A letter from Peter Mitham, the man who does the painstaking work of compiling the BCBusiness Top 100 lists. It’s 2pm and the strains of Bruce Springsteen’s “Badlands” are flowing through my earbuds as I plough through another column of data, the words somehow appropriate as I collate submissions for companies seeking to rank among the Top 100 in the province: Poor man wanna be rich, rich man wanna be king And a king ain't satisfied

A letter from Peter Mitham, the man who does the painstaking work of compiling the BCBusiness Top 100 lists.

It’s 2pm and the strains of Bruce Springsteen’s “Badlands” are flowing through my earbuds as I plough through another column of data, the words somehow appropriate as I collate submissions for companies seeking to rank among the Top 100 in the province:

Poor man wanna be rich,
rich man wanna be king
And a king ain’t satisfied
till he rules everything …

The anthem of working-class life offers a gloss on the ambitions of B.C.’s corporate titans but I just need the boost its driving rhythm offers. The homemade double-strength Americano that started my day is wearing off as I clean up the data that will take centre stage in BCBusiness’s biggest issue of the year.

A database of contacts that’s updated annually gets the Top 100 project rolling each March, but gathering the requisite financial information from more than 800 executives and company representatives takes until May. An online survey form makes the job a lot easier than when chattering fax machines distributed and received the survey forms (though the odd fax still rolls in), but hammering the data into shape takes as much time as ever. Nigel Russell’s holler about “hauling up the data on the Xerox line” isn’t far off the mark as I, “correlate, tabulate, process and screen” approximately 150 submissions and scores of public company filings.

Keeping companies accurate is as much part of my job as making sure numbers are correct. And it keeps me on my toes, too, reminding me of how easy it is to make mistakes. Some companies forget year after year to note whether they’re reporting in U.S. or Canadian dollars; others express in thousands of dollars, risking a low placement were it not for the researcher’s keen eye.

If they’re private companies, it pays to check revenues reported to other media outlets (yes, different people at the same company have been known to disclose wildly divergent revenue figures). And, when companies opt out after years of participation (there were several examples this year), finding out why can help ensure a credible estimate of the all-important revenue figure that yields the final ranking (there’s something that keeps me up at night).
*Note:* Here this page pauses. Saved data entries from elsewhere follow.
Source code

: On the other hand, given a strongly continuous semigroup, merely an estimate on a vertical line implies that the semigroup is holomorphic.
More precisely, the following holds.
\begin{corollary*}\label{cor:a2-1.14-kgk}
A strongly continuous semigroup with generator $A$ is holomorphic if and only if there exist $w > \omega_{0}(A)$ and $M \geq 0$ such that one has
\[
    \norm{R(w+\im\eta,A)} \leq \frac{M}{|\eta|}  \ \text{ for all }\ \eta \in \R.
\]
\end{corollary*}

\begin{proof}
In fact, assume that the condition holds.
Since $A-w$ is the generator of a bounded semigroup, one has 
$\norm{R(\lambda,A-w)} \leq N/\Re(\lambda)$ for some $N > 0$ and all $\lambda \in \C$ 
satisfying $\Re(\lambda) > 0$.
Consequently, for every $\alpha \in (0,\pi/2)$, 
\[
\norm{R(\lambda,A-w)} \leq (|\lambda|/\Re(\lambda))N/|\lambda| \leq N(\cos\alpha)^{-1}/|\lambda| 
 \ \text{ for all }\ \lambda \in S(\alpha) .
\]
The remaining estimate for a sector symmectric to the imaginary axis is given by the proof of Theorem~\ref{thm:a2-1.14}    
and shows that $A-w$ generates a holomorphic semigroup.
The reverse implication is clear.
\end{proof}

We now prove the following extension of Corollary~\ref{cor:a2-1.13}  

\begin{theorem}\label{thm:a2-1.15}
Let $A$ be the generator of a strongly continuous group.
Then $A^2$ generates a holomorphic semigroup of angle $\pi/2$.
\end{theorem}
Preventing errors from creeping into the spreadsheets during editing is a challenge, too. A rogue percentage sign slipped into several entries this year, lopping two zeros off the financials of some companies; we banished it. In past years, Excel’s quirks have meant hours of extra work after a misguided keystroke wrought havoc. That guy in the corner berating his screen? That would be me.

But what’s life in the cubicle without a bit of drama? Sure, in an ideal world data would arrive error-free and perfectly formatted from everyone invited to participate in the survey. Spreadsheets wouldn’t misbehave. But the potential for error brings an obligation to review the data obsessively, hoping the final package will be comprehensive and error-free. Getting it right is a goal worth the hours spent massaging the data into shape, year after year.